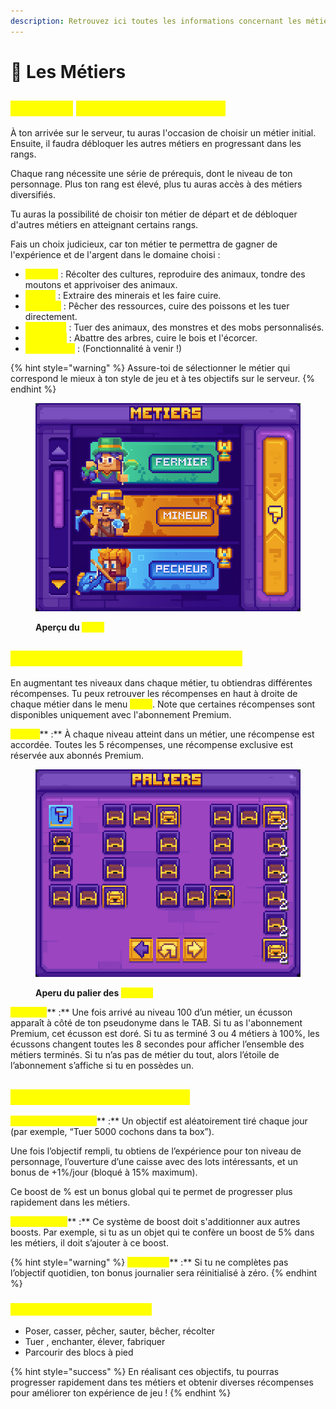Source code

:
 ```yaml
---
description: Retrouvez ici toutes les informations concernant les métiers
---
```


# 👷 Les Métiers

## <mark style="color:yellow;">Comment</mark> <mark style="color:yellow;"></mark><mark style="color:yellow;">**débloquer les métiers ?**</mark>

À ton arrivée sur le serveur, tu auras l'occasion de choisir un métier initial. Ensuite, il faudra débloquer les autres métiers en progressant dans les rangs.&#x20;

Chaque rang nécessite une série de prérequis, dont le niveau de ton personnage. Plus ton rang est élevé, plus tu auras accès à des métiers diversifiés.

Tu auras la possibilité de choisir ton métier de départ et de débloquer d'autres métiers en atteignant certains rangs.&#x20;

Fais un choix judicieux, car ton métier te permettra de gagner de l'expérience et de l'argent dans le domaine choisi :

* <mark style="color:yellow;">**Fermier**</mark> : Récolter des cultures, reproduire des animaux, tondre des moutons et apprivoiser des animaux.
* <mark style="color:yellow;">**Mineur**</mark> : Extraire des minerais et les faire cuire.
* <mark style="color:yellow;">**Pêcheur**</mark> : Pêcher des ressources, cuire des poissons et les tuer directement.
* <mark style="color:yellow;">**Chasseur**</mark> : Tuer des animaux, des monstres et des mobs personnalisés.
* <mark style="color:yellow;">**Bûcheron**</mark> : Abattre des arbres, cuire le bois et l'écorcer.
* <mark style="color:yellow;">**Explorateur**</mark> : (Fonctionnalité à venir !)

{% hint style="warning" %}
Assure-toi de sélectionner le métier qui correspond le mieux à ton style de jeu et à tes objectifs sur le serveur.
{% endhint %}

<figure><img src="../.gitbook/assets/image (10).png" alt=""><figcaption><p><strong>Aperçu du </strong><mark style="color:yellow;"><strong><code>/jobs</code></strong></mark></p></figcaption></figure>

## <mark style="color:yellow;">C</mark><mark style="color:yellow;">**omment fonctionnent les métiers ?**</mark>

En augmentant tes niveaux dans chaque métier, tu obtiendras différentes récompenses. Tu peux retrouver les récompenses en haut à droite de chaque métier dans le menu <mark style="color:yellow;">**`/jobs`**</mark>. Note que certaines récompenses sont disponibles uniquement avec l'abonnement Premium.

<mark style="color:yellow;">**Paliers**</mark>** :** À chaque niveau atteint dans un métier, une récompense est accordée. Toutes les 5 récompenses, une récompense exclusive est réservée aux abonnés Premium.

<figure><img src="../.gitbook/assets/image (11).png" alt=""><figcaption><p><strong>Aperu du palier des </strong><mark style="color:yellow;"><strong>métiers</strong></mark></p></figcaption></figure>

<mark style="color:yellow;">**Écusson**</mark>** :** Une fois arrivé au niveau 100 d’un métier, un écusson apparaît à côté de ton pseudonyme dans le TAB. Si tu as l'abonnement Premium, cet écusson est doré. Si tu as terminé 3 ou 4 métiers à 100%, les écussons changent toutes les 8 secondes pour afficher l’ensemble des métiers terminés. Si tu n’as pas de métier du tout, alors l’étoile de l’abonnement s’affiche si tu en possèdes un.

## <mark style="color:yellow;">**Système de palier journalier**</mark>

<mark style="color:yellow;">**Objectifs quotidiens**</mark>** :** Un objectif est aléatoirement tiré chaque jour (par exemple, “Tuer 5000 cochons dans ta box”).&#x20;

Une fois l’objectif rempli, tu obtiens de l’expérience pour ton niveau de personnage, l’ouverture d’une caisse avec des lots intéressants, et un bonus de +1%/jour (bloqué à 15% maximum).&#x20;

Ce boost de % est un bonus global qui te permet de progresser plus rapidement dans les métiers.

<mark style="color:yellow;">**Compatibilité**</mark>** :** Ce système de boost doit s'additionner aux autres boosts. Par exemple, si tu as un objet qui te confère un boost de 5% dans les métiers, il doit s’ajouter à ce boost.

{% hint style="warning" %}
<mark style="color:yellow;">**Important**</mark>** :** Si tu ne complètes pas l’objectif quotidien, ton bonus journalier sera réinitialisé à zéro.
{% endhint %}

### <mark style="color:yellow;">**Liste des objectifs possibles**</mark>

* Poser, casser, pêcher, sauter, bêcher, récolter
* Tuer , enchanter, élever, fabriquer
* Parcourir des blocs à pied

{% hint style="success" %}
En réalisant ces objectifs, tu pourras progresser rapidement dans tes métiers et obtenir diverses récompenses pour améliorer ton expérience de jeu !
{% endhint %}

====

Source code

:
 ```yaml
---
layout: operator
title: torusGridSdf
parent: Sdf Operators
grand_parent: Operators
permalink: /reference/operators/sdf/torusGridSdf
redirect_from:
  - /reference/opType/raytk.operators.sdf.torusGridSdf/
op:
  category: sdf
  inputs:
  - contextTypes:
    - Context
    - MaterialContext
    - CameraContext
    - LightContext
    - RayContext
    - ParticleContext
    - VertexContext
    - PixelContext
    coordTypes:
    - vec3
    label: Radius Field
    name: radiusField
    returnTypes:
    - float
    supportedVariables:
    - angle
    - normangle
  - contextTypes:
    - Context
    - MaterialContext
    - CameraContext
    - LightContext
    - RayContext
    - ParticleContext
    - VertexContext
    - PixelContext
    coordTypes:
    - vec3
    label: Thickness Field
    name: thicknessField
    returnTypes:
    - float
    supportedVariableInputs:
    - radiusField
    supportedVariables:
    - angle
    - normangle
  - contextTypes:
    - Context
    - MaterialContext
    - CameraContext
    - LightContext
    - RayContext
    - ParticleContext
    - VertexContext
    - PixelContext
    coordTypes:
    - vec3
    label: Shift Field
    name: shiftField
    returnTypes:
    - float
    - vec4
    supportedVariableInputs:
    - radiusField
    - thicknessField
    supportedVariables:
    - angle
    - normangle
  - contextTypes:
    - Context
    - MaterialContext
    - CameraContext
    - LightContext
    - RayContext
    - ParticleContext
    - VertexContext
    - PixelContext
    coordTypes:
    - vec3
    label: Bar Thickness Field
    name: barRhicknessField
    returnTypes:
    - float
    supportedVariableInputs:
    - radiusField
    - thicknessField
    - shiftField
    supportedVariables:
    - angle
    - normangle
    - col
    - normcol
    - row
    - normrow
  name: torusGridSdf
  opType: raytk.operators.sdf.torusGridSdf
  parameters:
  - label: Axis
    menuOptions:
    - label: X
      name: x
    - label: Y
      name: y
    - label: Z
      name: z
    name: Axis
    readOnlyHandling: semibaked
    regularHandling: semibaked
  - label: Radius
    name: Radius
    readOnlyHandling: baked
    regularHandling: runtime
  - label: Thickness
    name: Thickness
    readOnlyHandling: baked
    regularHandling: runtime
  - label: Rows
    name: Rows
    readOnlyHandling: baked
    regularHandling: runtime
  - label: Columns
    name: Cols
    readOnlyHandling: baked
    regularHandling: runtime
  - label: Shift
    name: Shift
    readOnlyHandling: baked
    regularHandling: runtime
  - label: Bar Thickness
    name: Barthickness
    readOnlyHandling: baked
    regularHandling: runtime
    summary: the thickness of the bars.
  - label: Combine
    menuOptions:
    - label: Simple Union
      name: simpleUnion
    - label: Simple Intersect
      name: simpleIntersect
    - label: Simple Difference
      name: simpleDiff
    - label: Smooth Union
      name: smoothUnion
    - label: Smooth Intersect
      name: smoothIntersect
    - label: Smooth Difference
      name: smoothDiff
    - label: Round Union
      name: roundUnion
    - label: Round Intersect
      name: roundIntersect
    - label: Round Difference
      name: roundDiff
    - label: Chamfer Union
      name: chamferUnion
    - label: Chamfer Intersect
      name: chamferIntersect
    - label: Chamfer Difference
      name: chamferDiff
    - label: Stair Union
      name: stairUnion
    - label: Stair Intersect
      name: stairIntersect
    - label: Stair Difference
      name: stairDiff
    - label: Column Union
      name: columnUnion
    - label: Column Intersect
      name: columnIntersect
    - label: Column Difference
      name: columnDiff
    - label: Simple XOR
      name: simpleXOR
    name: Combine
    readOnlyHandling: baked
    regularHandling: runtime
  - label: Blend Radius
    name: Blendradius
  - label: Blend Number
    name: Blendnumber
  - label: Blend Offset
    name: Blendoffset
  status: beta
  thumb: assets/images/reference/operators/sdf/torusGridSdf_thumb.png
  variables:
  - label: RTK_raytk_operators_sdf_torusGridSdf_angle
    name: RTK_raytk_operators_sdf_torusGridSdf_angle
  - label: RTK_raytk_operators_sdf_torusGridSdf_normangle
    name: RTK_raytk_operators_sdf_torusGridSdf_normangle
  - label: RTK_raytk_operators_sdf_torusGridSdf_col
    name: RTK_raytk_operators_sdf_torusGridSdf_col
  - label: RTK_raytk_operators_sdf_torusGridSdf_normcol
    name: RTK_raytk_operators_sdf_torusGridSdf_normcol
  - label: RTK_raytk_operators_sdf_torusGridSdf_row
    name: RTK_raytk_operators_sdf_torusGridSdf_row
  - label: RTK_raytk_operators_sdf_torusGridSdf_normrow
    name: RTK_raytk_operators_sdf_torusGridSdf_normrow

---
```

====

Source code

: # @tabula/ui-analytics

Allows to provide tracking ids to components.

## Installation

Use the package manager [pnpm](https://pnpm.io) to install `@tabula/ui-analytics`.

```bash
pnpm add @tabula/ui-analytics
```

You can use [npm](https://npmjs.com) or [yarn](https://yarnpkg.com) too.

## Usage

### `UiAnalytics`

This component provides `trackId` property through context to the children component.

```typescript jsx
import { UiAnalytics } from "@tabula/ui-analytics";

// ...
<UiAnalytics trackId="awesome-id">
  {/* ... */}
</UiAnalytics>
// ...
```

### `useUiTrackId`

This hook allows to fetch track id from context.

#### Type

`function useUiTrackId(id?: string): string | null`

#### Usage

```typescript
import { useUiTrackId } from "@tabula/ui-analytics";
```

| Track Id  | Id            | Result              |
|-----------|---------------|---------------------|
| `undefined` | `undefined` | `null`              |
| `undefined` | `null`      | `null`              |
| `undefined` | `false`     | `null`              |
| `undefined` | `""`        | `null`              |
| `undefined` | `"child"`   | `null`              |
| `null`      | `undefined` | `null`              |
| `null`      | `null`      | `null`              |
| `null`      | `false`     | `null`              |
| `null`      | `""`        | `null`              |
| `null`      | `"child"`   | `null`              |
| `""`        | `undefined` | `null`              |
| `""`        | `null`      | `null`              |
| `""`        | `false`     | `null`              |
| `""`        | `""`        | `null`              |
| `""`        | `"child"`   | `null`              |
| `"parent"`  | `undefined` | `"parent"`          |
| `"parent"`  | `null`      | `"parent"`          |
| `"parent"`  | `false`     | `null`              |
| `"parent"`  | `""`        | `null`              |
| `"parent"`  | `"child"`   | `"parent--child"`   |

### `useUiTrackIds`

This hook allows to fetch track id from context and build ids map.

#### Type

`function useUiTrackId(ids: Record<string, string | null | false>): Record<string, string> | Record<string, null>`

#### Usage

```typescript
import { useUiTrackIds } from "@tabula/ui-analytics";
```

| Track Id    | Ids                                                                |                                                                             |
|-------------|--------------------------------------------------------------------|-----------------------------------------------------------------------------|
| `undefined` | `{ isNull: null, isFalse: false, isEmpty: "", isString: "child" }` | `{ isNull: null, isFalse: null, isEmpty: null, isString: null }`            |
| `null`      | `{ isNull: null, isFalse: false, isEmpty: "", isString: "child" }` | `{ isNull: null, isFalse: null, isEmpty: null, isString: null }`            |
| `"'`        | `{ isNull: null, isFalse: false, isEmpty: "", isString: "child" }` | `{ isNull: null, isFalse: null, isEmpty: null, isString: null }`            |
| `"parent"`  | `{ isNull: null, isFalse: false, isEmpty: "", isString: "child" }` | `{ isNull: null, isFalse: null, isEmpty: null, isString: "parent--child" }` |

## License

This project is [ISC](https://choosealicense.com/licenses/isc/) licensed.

====

WHAT YOU HAVE TO DO: Filter the entries down to the lines containing "rapidement". Copy each of those lines.

WRITTEN ANSWER:
Ce boost de % est un bonus global qui te permet de progresser plus rapidement dans les métiers.
En réalisant ces objectifs, tu pourras progresser rapidement dans tes métiers et obtenir diverses récompenses pour améliorer ton expérience de jeu !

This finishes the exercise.